Higher AI-probability was associated with greater burden of AF at baseline evaluations, increasing from 16% [4–44%] in patients with no history of AF, to 46% [24–65%] in patients with paroxysmal AF, to 70% [55–82%] in patients with persistent/permanent AF (p<0.001; Supplemental Figure SII).

Artificial intelligence probability and outcomes

The median [IQR] follow-up duration was 41 months [11–71 months]. In the 306 patients without prior history of AF, 72 developed new-onset AF (24%). For each 10% increase in AI-probability, there was a 31% greater risk for the development of new-onset AF (HR 1.31, 95%CI 1.20–1.42; p<0.001; Figure 5A). The time for 25% of patients to develop new-onset AF was 112 months for an AI-probability <5% (n=88), 66 months for an AI-probability 5–25% (n=95), 34 months for an AI-probability 25–50% (n=60), and 16 months for an AI-probability >50%. After adjusting for age, sex, presence of coronary artery disease and diabetes, left atrial volume index, and NT-proBNP levels, AI-probability remained a statistically significant predictor of the development of incident AF (HR 1.13, 95%CI 1.02–1.26; p=0.02).

Figure 5.

(A) Development of new-onset atrial fibrillation in patients without history according to AI-probability. (B) Freedom from all-cause mortality according to AI-probability.

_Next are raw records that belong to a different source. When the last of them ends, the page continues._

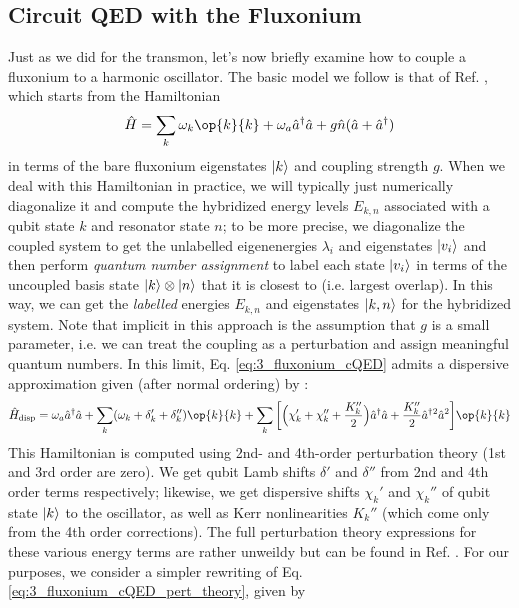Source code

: \subsection{Circuit QED with the Fluxonium\label{sec:3_Circuit_QED_with_Fluxonium}}

Just as we did for the transmon, let's now briefly examine how to couple a fluxonium to a harmonic oscillator. The basic model we follow is that of Ref. \cite{zhu2013cQEDfluxonium}, which starts from the Hamiltonian
\begin{equation}
    \hat{H} = \sum_k \omega_k \op{k}{k} + \omega_a \hat{a}^\dagger\hat{a} + g\hat{n}(\hat{a} + \hat{a}^\dagger)
    \label{eq:3_fluxonium_cQED}
\end{equation}
in terms of the bare fluxonium eigenstates $\lvert k\rangle$ and coupling strength $g$. When we deal with this Hamiltonian in practice, we will typically just numerically diagonalize it and compute the hybridized energy levels $E_{k, n}$ associated with a qubit state $k$ and resonator state $n$; to be more precise, we diagonalize the coupled system to get the unlabelled eigenenergies $\lambda_i$ and eigenstates $\lvert v_i\rangle$ and then perform \textit{quantum number assignment} to label each state $\lvert v_i\rangle$ in terms of the uncoupled basis state $\lvert k\rangle\otimes\lvert n\rangle$ that it is closest to (i.e. largest overlap). In this way, we can get the \textit{labelled} energies $E_{k, n}$ and eigenstates $\lvert k, n\rangle$ for the hybridized system. Note that implicit in this approach is the assumption that $g$ is a small parameter, i.e. we can treat the coupling as a perturbation and assign meaningful quantum numbers. In this limit, Eq. \eqref{eq:3_fluxonium_cQED} admits a dispersive approximation given (after normal ordering) by \cite{zhu2013cQEDfluxonium}:
\begin{equation}
    \hat{H}_{\rm disp} = \omega_a \hat{a}^\dagger\hat{a} + \sum_k (\omega_k + \delta_k' + \delta_k'') \op{k}{k} + \sum_k \bigg[\Big(\chi_k' + \chi_k'' + \frac{K_k''}{2}\Big)\hat{a}^\dagger\hat{a} + \frac{K_k''}{2}\hat{a}^\dagger{}^2\hat{a}^2\bigg] \op{k}{k}
    \label{eq:3_fluxonium_cQED_pert_theory}
\end{equation}
This Hamiltonian is computed using 2nd- and 4th-order perturbation theory (1st and 3rd order are zero). We get qubit Lamb shifts $\delta'$ and $\delta''$ from 2nd and 4th order terms respectively; likewise, we get dispersive shifts $\chi_k'$ and $\chi_k''$ of qubit state $\lvert k\rangle$ to the oscillator, as well as Kerr nonlinearities $K_k''$ (which come only from the 4th order corrections). The full perturbation theory expressions for these various energy terms are rather unweildy but can be found in Ref. \cite{zhu2013cQEDfluxonium}. For our purposes, we consider a simpler rewriting of Eq. \eqref{eq:3_fluxonium_cQED_pert_theory}, given by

AI, artificial intelligence.

In the population as a whole, 322 patients died (53%), including 189 individuals with established AF at baseline (20.3 deaths per 100 patient-years). In patients without AF history, 43 died after developing new-onset AF (13.3 deaths per 100 patient-years), while 90 died without experiencing any AF episode (11.0 deaths per 100 patient-years). Every 10% increase in AI-probability was associated with a 12% increased risk of all-cause mortality (HR 1.12, 95%CI 1.08–1.17; p<0.001; Figure 5B; baseline characteristics of groups in Supplemental Table SI). After adjusting for age, sex, presence of coronary artery disease and diabetes, as well as NT-proBNP levels, AI-probability was no longer independently associated with mortality (HR 0.99, 95%CI 0.95–1.04; p=0.80).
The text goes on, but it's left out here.